Moved from the category "San Franciscans" to the category "Other Blogs I Enjoy": Rants, Raves, and Rethoughts, as blogger/playwright J. C. Lee has just moved to NYC to attend Juilliard. Congrats!
A few weeks ago I had the opportunity to see one of Lee's plays for the first time: "This World is Good" produced by Sleepwalkers Theatre. Big thanks to the folks at Sleepwalkers for contacting me and offering me a comp ticket--this blogging thing can have its perks! (Though I should also note that I would definitely have gone to see "This World Is Good" even without being comped, because I like Lee's blog so much; so perhaps we can reduce this to the lesson that All Playwrights Should Have Blogs.) Because of Sleepwalkers' generosity, I therefore feel guilty that life got in the way and prevented me from writing about "This World is Good" until now, when it's closed. My apologies!

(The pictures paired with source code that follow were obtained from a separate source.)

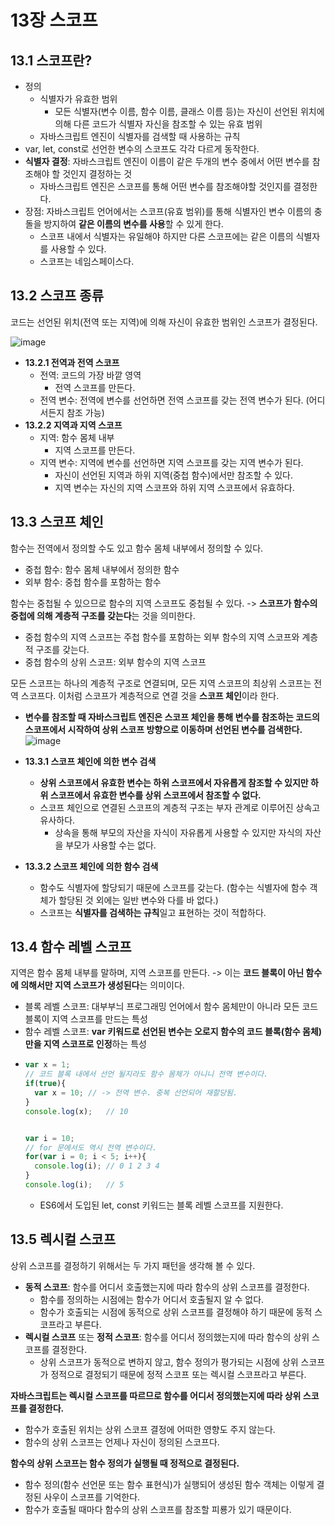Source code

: # 13장 스코프

## 13.1 스코프란?
- 정의
  - 식별자가 유효한 범위
    - 모든 식별자(변수 이름, 함수 이름, 클래스 이름 등)는 자신이 선언된 위치에 의해 다른 코드가 식별자 자신을 참조할 수 있는 유효 범위
  - 자바스크립트 엔진이 식별자를 검색할 때 사용하는 규칙
- var, let, const로 선언한 변수의 스코프도 각각 다르게 동작한다.
- **식별자 결정**: 자바스크립트 엔진이 이름이 같은 두개의 변수 중에서 어떤 변수를 참조해야 할 것인지 결정하는 것
  - 자바스크립트 엔진은 스코프를 통해 어떤 변수를 참조해야할 것인지를 결정한다.
- 장점: 자바스크립트 언어에서는 스코프(유효 범위)를 통해 식별자인 변수 이름의 충돌을 방지하여 **같은 이름의 변수를 사용**할 수 있게 한다.
  - 스코프 내에서 식별자는 유일해야 하지만 다른 스코프에는 같은 이름의 식별자를 사용할 수 있다.
  - 스코프는 네임스페이스다.

## 13.2 스코프 종류
코드는 선언된 위치(전역 또는 지역)에 의해 자신이 유효한 범위인 스코프가 결정된다. 

![image](https://github.com/user-attachments/assets/9779e359-cb9b-42fb-b103-dc8fe496745c)

- **13.2.1 전역과 전역 스코프**
  - 전역: 코드의 가장 바깥 영역
    - 전역 스코프를 만든다.
  - 전역 변수: 전역에 변수를 선언하면 전역 스코프를 갖는 전역 변수가 된다. (어디서든지 참조 가능)
- **13.2.2 지역과 지역 스코프**
  - 지역: 함수 몸체 내부
    - 지역 스코프를 만든다.
  - 지역 변수: 지역에 변수를 선언하면 지역 스코프를 갖는 지역 변수가 된다.
    - 자신이 선언된 지역과 하위 지역(중첩 함수)에서만 참조할 수 있다.
    - 지역 변수는 자신의 지역 스코프와 하위 지역 스코프에서 유효하다.

## 13.3 스코프 체인
함수는 전역에서 정의할 수도 있고 함수 몸체 내부에서 정의할 수 있다.
  - 중첩 함수: 함수 몸체 내부에서 정의한 함수
  - 외부 함수: 중첩 함수를 포함하는 함수

함수는 중첩될 수 있으므로 함수의 지역 스코프도 중첩될 수 있다. -> **스코프가 함수의 중첩에 의해 계층적 구조를 갖는다**는 것을 의미한다.
  - 중첩 함수의 지역 스코프는 주첩 함수를 포함하는 외부 함수의 지역 스코프와 계층적 구조를 갖는다.
  - 중첩 함수의 상위 스코프: 외부 함수의 지역 스코프

모든 스코프는 하나의 계층적 구조로 연결되며, 모든 지역 스코프의 최상위 스코프는 전역 스코프다. 이처럼 스코프가 계층적으로 연결 것을 **스코프 체인**이라 한다.
  - **변수를 참조할 때 자바스크립트 엔진은 스코프 체인을 통해 변수를 참조하는 코드의 스코프에서 시작하여 상위 스코프 방향으로 이동하며 선언된 변수를 검색한다.**
![image](https://github.com/user-attachments/assets/280c549f-728e-48f1-ae1e-a0feba99027a)

- **13.3.1 스코프 체인에 의한 변수 검색**
  - **상위 스코프에서 유효한 변수는 하위 스코프에서 자유롭게 참조할 수 있지만 하위 스코프에서 유효한 변수를 상위 스코프에서 참조할 수 없다.**
  - 스코프 체인으로 연결된 스코프의 계층적 구조는 부자 관계로 이루어진 상속고 유사하다.
    - 상속을 통해 부모의 자산을 자식이 자유롭게 사용할 수 있지만 자식의 자산을 부모가 사용할 수는 없다.
- **13.3.2 스코프 체인에 의한 함수 검색**
  - 함수도 식별자에 할당되기 때문에 스코프를 갖는다.  (함수는 식별자에 함수 객체가 할당된 것 외에는 일반 변수와 다를 바 없다.)
  - 스코프는 **식별자를 검색하는 규칙**일고 표현하는 것이 적합하다.

## 13.4 함수 레벨 스코프
지역은 함수 몸체 내부를 말하며, 지역 스코프를 만든다. -> 이는 **코드 블록이 아닌 함수에 의해서만 지역 스코프가 생성된다**는 의미이다.
- 블록 레벨 스코프: 대부부늬 프로그래밍 언어에서 함수 몸체만이 아니라 모든 코드 블록이 지역 스코프를 만드는 특성
- 함수 레벨 스코프:  **var 키워드로 선언된 변수는 오로지 함수의 코드 블록(함수 몸체)만을 지역 스코프로 인정**하는 특성
- ```jsx
  var x = 1;
  // 코드 블록 내에서 선언 될지라도 함수 몸체가 아니니 전역 변수이다.
  if(true){
    var x = 10; // -> 전역 변수. 중복 선언되어 재할당됨.
  }
  console.log(x);	// 10
  
  
  var i = 10;
  // for 문에서도 역시 전역 변수이다.
  for(var i = 0; i < 5; i++){
    console.log(i);	// 0 1 2 3 4
  }
  console.log(i);	// 5
  ```
  - ES6에서 도입된 let, const 키워드는 블록 레벨 스코프를 지원한다.

## 13.5 렉시컬 스코프
상위 스코프를 결정하기 위해서는 두 가지 패턴을 생각해 볼 수 있다.

- **동적 스코프**: 함수를 어디서 호출했는지에 따라 함수의 상위 스코프를 결정한다.
  - 함수를 정의하는 시점에는 함수가 어디서 호출될지 알 수 없다.
  - 함수가 호출되는 시점에 동적으로 상위 스코프를 결정해야 하기 때문에 동적 스코프라고 부른다.
- **렉시컬 스코프** 또는 **정적 스코프**: 함수를 어디서 정의했는지에 따라 함수의 상위 스코프를 결정한다.
  - 상위 스코프가 동적으로 변하지 않고, 함수 정의가 평가되는 시점에 상위 스코프가 정적으로 결정되기 때문에 정적 스코프 또는 렉시컬 스코프라고 부른다.
 
**자바스크립트는 렉시컬 스코프를 따르므로 함수를 어디서 정의했는지에 따라 상위 스코프를 결정한다.**
  - 함수가 호출된 위치는 상위 스코프 결정에 어떠한 영향도 주지 않는다.
  - 함수의 상위 스코프는 언제나 자신이 정의된 스코프다.

**함수의 상위 스코프는 함수 정의가 실행될 때 정적으로 결정된다.**
  - 함수 정의(함수 선언문 또는 함수 표현식)가 실행되어 생성된 함수 객체는 이렇게 결정된 사우이 스코프를 기억한다.
  - 함수가 호출될 때마다 함수의 상위 스코프를 참조할 피룡가 있기 때문이다.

"This World is Good" is the first in Lee's "trilogy about the end of the world" (Sleepwalkers will present the other 2 plays in April and August 2011). The other two plays are postapocalyptic, but this one counts as a "period piece," strange as that sounds--it's a play about the 1990s, starting on the day of Kurt Cobain's death and ending at the turn of the millennium.
Like the Dark Knight Dramaturg, I was fascinated by the way that "This World is Good" is a play for my generation. The Dramaturg writes:
I think what I love most about being a 28-year-old theater practitioner: playwrights of my generation are, right now, finding their voices and finding their audiences. This World is Good is a play for people who have had long, dark philosophical arguments about Watchmen, and take solace in video games when they lose said arguments. It is for a generation that values Mario as a culture icon and thinks that anyone who does not know about Star Wars is culturally illiterate. It is also a play for a generation of closet nihilists who—without the concreteness of world war or nuclear holocaust—find nebulous threats of global destruction in the confusion of the Middle East, the unpredictability of terrorism, the mysteries of climate change, and the realities of financial implosion. It is also a play for the Third Millennium, the millennium of the dork.For me, the fascination was less with the "nerd culture" aspects of it (since I am pretty culturally illiterate when it comes to comic books and video games) and more with the geopolitical/historical events that influence the characters' lives and perspectives. I think it's interesting that Lee chose to begin his apocalyptic trilogy in the '90s, which I remember as being a pretty awesome and carefree decade, compared to the one that came afterward. But maybe, indeed, that's when the seeds of our current anxieties were sown...
Being a play by a young writer that wove many key events of my '90s childhood into the script, This World is Good reminded me of Chinaka Hodge's Mirrors in Every Corner, which I saw and loved last March. (Bonus link for the long weekend: The Rumpus interview with Hodge.) I remain very excited to see what the playwrights of my generation do--including parts 2 and 3 of Lee's trilogy!